[Stored data]
- - - - - - -
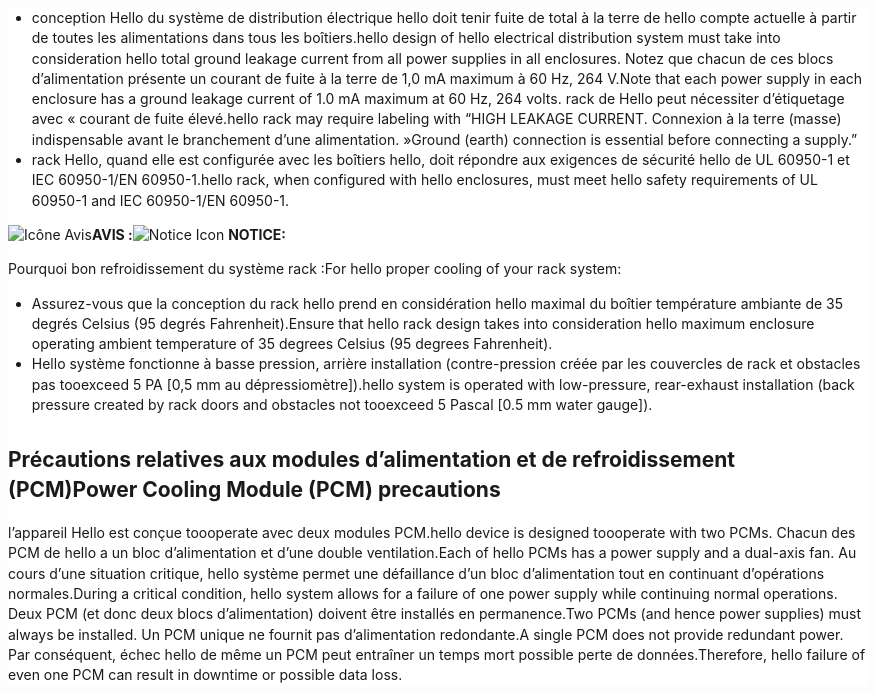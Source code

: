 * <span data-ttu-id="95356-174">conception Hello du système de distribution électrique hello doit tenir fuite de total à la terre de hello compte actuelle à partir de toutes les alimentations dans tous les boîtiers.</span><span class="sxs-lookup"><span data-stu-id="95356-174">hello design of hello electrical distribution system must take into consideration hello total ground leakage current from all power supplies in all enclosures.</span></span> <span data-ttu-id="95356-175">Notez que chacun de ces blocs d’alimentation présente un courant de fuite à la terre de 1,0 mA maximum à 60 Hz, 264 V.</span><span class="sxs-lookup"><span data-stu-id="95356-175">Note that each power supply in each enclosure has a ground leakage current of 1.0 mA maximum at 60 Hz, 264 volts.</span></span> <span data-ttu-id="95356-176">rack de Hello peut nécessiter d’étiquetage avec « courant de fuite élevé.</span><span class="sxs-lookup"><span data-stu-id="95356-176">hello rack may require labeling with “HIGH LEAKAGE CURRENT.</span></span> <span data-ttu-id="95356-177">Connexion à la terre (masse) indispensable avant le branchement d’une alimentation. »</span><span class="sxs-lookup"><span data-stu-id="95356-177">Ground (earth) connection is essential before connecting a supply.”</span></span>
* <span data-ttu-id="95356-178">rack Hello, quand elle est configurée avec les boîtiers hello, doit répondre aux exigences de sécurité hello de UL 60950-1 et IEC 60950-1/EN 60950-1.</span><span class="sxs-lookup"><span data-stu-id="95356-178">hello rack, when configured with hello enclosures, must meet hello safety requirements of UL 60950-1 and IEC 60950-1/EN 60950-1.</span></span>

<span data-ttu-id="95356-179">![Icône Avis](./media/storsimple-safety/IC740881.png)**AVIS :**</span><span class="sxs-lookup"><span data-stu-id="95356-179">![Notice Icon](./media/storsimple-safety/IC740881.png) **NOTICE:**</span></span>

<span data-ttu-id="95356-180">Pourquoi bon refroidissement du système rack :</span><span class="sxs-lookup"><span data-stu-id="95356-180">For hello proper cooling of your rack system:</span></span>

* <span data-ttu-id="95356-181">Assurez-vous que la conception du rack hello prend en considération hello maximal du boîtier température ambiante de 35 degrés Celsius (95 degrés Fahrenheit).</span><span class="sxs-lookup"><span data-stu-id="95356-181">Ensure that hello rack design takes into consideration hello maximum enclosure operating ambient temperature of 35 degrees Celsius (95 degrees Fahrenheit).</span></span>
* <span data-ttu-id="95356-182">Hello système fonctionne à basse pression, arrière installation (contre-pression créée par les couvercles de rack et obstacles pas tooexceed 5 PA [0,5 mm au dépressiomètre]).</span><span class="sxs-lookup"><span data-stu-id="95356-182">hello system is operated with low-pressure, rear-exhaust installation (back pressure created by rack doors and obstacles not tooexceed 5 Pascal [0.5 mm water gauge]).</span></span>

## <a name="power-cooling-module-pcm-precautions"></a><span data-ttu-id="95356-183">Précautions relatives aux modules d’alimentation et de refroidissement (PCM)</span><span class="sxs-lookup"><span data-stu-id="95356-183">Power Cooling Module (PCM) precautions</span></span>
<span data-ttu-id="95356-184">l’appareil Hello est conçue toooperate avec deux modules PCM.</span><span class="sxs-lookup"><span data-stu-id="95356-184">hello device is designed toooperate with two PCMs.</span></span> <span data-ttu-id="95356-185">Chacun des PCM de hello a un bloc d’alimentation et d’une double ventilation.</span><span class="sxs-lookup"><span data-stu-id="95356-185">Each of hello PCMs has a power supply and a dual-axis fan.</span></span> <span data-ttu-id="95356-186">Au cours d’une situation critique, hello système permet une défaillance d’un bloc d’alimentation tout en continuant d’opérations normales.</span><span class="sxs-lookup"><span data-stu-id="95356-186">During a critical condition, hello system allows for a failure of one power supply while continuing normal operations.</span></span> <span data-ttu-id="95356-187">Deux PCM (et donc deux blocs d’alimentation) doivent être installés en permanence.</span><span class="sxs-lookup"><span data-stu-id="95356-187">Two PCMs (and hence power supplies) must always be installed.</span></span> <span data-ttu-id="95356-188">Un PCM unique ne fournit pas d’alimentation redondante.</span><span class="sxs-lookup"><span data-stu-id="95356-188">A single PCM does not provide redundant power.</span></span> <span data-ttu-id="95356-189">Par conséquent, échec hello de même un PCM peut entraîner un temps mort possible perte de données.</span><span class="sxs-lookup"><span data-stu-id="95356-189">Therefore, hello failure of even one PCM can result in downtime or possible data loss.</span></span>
- - - - - - -
> [TASK ITEM]: Copy out every entry above, character for character, excluding pictures.

> [WRITTEN RESPONSE]:
Source code

: * <span data-ttu-id="95356-174">conception Hello du système de distribution électrique hello doit tenir fuite de total à la terre de hello compte actuelle à partir de toutes les alimentations dans tous les boîtiers.</span><span class="sxs-lookup"><span data-stu-id="95356-174">hello design of hello electrical distribution system must take into consideration hello total ground leakage current from all power supplies in all enclosures.</span></span> <span data-ttu-id="95356-175">Notez que chacun de ces blocs d’alimentation présente un courant de fuite à la terre de 1,0 mA maximum à 60 Hz, 264 V.</span><span class="sxs-lookup"><span data-stu-id="95356-175">Note that each power supply in each enclosure has a ground leakage current of 1.0 mA maximum at 60 Hz, 264 volts.</span></span> <span data-ttu-id="95356-176">rack de Hello peut nécessiter d’étiquetage avec « courant de fuite élevé.</span><span class="sxs-lookup"><span data-stu-id="95356-176">hello rack may require labeling with “HIGH LEAKAGE CURRENT.</span></span> <span data-ttu-id="95356-177">Connexion à la terre (masse) indispensable avant le branchement d’une alimentation. »</span><span class="sxs-lookup"><span data-stu-id="95356-177">Ground (earth) connection is essential before connecting a supply.”</span></span>
* <span data-ttu-id="95356-178">rack Hello, quand elle est configurée avec les boîtiers hello, doit répondre aux exigences de sécurité hello de UL 60950-1 et IEC 60950-1/EN 60950-1.</span><span class="sxs-lookup"><span data-stu-id="95356-178">hello rack, when configured with hello enclosures, must meet hello safety requirements of UL 60950-1 and IEC 60950-1/EN 60950-1.</span></span>

<span data-ttu-id="95356-179">![Icône Avis](./media/storsimple-safety/IC740881.png)**AVIS :**</span><span class="sxs-lookup"><span data-stu-id="95356-179">![Notice Icon](./media/storsimple-safety/IC740881.png) **NOTICE:**</span></span>

<span data-ttu-id="95356-180">Pourquoi bon refroidissement du système rack :</span><span class="sxs-lookup"><span data-stu-id="95356-180">For hello proper cooling of your rack system:</span></span>

* <span data-ttu-id="95356-181">Assurez-vous que la conception du rack hello prend en considération hello maximal du boîtier température ambiante de 35 degrés Celsius (95 degrés Fahrenheit).</span><span class="sxs-lookup"><span data-stu-id="95356-181">Ensure that hello rack design takes into consideration hello maximum enclosure operating ambient temperature of 35 degrees Celsius (95 degrees Fahrenheit).</span></span>
* <span data-ttu-id="95356-182">Hello système fonctionne à basse pression, arrière installation (contre-pression créée par les couvercles de rack et obstacles pas tooexceed 5 PA [0,5 mm au dépressiomètre]).</span><span class="sxs-lookup"><span data-stu-id="95356-182">hello system is operated with low-pressure, rear-exhaust installation (back pressure created by rack doors and obstacles not tooexceed 5 Pascal [0.5 mm water gauge]).</span></span>

## <a name="power-cooling-module-pcm-precautions"></a><span data-ttu-id="95356-183">Précautions relatives aux modules d’alimentation et de refroidissement (PCM)</span><span class="sxs-lookup"><span data-stu-id="95356-183">Power Cooling Module (PCM) precautions</span></span>
<span data-ttu-id="95356-184">l’appareil Hello est conçue toooperate avec deux modules PCM.</span><span class="sxs-lookup"><span data-stu-id="95356-184">hello device is designed toooperate with two PCMs.</span></span> <span data-ttu-id="95356-185">Chacun des PCM de hello a un bloc d’alimentation et d’une double ventilation.</span><span class="sxs-lookup"><span data-stu-id="95356-185">Each of hello PCMs has a power supply and a dual-axis fan.</span></span> <span data-ttu-id="95356-186">Au cours d’une situation critique, hello système permet une défaillance d’un bloc d’alimentation tout en continuant d’opérations normales.</span><span class="sxs-lookup"><span data-stu-id="95356-186">During a critical condition, hello system allows for a failure of one power supply while continuing normal operations.</span></span> <span data-ttu-id="95356-187">Deux PCM (et donc deux blocs d’alimentation) doivent être installés en permanence.</span><span class="sxs-lookup"><span data-stu-id="95356-187">Two PCMs (and hence power supplies) must always be installed.</span></span> <span data-ttu-id="95356-188">Un PCM unique ne fournit pas d’alimentation redondante.</span><span class="sxs-lookup"><span data-stu-id="95356-188">A single PCM does not provide redundant power.</span></span> <span data-ttu-id="95356-189">Par conséquent, échec hello de même un PCM peut entraîner un temps mort possible perte de données.</span><span class="sxs-lookup"><span data-stu-id="95356-189">Therefore, hello failure of even one PCM can result in downtime or possible data loss.</span></span>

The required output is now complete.